▸ WORK TO COMPLETE: Scan the entries below, and for each line that includes the word "Lexicon", make a copy.

*** RECORD SET ***

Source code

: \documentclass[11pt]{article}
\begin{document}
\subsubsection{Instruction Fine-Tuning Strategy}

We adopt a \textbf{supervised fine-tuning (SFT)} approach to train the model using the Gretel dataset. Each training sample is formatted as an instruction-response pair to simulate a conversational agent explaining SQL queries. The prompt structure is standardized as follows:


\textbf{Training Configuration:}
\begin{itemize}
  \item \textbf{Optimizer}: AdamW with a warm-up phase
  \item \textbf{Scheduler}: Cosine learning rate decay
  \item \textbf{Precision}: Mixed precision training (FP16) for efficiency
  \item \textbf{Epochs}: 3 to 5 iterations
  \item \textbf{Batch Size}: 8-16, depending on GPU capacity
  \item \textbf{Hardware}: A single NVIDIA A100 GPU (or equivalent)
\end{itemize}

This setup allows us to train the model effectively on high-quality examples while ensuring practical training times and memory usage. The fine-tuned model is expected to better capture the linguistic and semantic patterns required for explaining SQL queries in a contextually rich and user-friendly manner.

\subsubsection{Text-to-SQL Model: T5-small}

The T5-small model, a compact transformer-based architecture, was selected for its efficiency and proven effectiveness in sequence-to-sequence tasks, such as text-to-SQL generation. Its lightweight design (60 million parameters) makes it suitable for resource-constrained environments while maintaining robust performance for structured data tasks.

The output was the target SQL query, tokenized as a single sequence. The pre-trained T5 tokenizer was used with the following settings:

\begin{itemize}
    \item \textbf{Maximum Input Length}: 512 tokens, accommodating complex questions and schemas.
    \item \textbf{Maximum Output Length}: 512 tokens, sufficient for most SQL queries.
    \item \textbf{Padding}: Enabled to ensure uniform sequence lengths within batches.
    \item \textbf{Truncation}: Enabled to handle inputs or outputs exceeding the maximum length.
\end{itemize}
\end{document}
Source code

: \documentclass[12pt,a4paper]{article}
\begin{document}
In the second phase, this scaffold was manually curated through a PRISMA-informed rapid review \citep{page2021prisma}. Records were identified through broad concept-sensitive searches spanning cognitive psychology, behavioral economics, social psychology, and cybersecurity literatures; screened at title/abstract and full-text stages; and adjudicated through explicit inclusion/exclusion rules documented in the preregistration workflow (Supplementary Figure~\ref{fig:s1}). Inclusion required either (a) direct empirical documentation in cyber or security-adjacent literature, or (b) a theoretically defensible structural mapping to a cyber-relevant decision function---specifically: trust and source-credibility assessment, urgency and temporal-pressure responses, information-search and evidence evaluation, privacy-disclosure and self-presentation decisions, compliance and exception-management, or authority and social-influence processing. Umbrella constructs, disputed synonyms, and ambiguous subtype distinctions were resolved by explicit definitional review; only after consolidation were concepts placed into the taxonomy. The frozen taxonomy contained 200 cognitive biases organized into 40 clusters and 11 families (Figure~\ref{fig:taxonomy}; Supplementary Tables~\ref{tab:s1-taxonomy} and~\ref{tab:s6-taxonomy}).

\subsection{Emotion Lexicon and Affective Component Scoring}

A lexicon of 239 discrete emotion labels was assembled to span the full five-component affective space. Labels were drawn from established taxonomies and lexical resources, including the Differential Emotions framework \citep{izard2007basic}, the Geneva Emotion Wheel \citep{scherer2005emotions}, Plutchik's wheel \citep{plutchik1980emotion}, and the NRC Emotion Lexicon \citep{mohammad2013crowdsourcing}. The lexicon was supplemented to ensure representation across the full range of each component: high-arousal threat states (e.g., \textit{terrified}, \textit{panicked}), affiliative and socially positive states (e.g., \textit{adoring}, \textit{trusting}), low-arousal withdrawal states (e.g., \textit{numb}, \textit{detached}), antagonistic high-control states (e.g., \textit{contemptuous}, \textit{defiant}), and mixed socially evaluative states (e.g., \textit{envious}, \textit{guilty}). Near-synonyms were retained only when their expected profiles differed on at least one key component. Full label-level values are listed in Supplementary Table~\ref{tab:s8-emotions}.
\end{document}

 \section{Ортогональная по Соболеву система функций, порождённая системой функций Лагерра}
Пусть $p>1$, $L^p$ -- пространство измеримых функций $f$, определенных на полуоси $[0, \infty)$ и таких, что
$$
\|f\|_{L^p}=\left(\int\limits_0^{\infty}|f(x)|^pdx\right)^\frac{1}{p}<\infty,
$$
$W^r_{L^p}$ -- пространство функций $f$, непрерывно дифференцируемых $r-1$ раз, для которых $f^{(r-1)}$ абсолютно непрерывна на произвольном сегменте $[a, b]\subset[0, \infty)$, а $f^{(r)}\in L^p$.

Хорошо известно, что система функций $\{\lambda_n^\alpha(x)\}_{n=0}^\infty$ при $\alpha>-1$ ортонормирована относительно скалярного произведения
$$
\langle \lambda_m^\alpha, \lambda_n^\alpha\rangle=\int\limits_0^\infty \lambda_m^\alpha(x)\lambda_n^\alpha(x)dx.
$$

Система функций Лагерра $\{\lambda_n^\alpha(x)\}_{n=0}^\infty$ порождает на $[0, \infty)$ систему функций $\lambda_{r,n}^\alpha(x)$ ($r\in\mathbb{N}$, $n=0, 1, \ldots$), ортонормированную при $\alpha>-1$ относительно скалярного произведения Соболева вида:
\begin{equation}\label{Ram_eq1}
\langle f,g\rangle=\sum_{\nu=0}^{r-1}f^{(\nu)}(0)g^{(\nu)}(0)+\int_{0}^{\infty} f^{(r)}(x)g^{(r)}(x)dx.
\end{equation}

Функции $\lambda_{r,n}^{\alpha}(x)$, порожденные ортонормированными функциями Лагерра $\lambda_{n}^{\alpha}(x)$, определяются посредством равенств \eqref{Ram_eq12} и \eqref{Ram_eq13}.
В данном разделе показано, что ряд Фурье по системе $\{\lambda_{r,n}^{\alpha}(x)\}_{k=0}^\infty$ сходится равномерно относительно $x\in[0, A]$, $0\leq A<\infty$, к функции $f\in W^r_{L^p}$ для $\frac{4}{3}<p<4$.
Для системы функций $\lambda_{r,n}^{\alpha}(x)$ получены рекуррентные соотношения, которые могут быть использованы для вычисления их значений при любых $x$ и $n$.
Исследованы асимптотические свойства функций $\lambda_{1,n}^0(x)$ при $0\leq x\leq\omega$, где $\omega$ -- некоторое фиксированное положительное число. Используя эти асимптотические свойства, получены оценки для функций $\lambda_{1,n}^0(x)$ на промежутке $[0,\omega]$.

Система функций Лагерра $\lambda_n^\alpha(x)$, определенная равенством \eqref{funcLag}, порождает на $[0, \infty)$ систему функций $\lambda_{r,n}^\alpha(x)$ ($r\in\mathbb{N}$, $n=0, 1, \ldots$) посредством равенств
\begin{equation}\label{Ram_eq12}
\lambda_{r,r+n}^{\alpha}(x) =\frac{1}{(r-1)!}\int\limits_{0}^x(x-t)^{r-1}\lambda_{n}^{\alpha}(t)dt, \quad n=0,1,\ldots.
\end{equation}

*** End of RECORD SET ***

▸ OUTPUT FOR THIS TASK:
\subsection{Emotion Lexicon and Affective Component Scoring}
A lexicon of 239 discrete emotion labels was assembled to span the full five-component affective space. Labels were drawn from established taxonomies and lexical resources, including the Differential Emotions framework \citep{izard2007basic}, the Geneva Emotion Wheel \citep{scherer2005emotions}, Plutchik's wheel \citep{plutchik1980emotion}, and the NRC Emotion Lexicon \citep{mohammad2013crowdsourcing}. The lexicon was supplemented to ensure representation across the full range of each component: high-arousal threat states (e.g., \textit{terrified}, \textit{panicked}), affiliative and socially positive states (e.g., \textit{adoring}, \textit{trusting}), low-arousal withdrawal states (e.g., \textit{numb}, \textit{detached}), antagonistic high-control states (e.g., \textit{contemptuous}, \textit{defiant}), and mixed socially evaluative states (e.g., \textit{envious}, \textit{guilty}). Near-synonyms were retained only when their expected profiles differed on at least one key component. Full label-level values are listed in Supplementary Table~\ref{tab:s8-emotions}.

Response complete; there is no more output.